## [To do]
Restate, in full and unchanged, the entries that follow, but not their pictures.

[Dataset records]
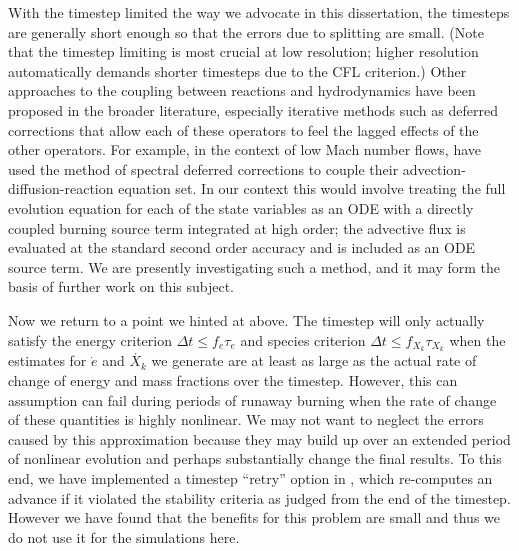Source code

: \documentclass[12pt]{article}
\begin{document}
With the timestep limited the way we advocate in this dissertation,
the timesteps are generally short enough so that the errors
due to splitting are small. (Note that the timestep limiting is
most crucial at low resolution; higher resolution automatically demands
shorter timesteps due to the CFL criterion.) Other approaches to the coupling
between reactions and hydrodynamics have been proposed in the
broader literature, especially iterative methods such as
deferred corrections that allow each of these operators to
feel the lagged effects of the other operators. For example,
in the context of low Mach number flows, \cite{nonaka:2012} have
used the method of spectral deferred corrections \citep{SDC} to
couple their advection-diffusion-reaction equation set. In our
context this would involve treating the full evolution equation
for each of the state variables as an ODE with a directly coupled
burning source term integrated at high order; the advective
flux is evaluated at the standard second order accuracy
and is included as an ODE source term.
We are presently investigating such a method,
and it may form the basis of further work on this subject.

Now we return to a point we hinted at above. The timestep
will only actually satisfy the energy criterion
$\Delta t \leq f_e \tau_e$ and species criterion
$\Delta t \leq f_{X_k} \tau_{X_k}$ when the estimates for
$\dot{e}$ and $\dot{X_k}$ we generate are at least as large
as the actual rate of change of energy and mass fractions
over the timestep. However, this can assumption can fail
during periods of runaway burning when the rate of change
of these quantities is highly nonlinear. We may not want
to neglect the errors caused by this approximation
because they may build up over an extended period of nonlinear
evolution and perhaps substantially change the final results.
To this end, we have implemented a timestep ``retry'' option in
\castro, which re-computes an advance if it violated the
stability criteria as judged from the end of the timestep.
However we have found that the benefits for this problem are
small and thus we do not use it for the simulations here.
\end{document}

## [Answer to this exercise]
Source code

: \documentclass[12pt]{article}
\begin{document}
With the timestep limited the way we advocate in this dissertation,
the timesteps are generally short enough so that the errors
due to splitting are small. (Note that the timestep limiting is
most crucial at low resolution; higher resolution automatically demands
shorter timesteps due to the CFL criterion.) Other approaches to the coupling
between reactions and hydrodynamics have been proposed in the
broader literature, especially iterative methods such as
deferred corrections that allow each of these operators to
feel the lagged effects of the other operators. For example,
in the context of low Mach number flows, \cite{nonaka:2012} have
used the method of spectral deferred corrections \citep{SDC} to
couple their advection-diffusion-reaction equation set. In our
context this would involve treating the full evolution equation
for each of the state variables as an ODE with a directly coupled
burning source term integrated at high order; the advective
flux is evaluated at the standard second order accuracy
and is included as an ODE source term.
We are presently investigating such a method,
and it may form the basis of further work on this subject.

Now we return to a point we hinted at above. The timestep
will only actually satisfy the energy criterion
$\Delta t \leq f_e \tau_e$ and species criterion
$\Delta t \leq f_{X_k} \tau_{X_k}$ when the estimates for
$\dot{e}$ and $\dot{X_k}$ we generate are at least as large
as the actual rate of change of energy and mass fractions
over the timestep. However, this can assumption can fail
during periods of runaway burning when the rate of change
of these quantities is highly nonlinear. We may not want
to neglect the errors caused by this approximation
because they may build up over an extended period of nonlinear
evolution and perhaps substantially change the final results.
To this end, we have implemented a timestep ``retry'' option in
\castro, which re-computes an advance if it violated the
stability criteria as judged from the end of the timestep.
However we have found that the benefits for this problem are
small and thus we do not use it for the simulations here.
\end{document}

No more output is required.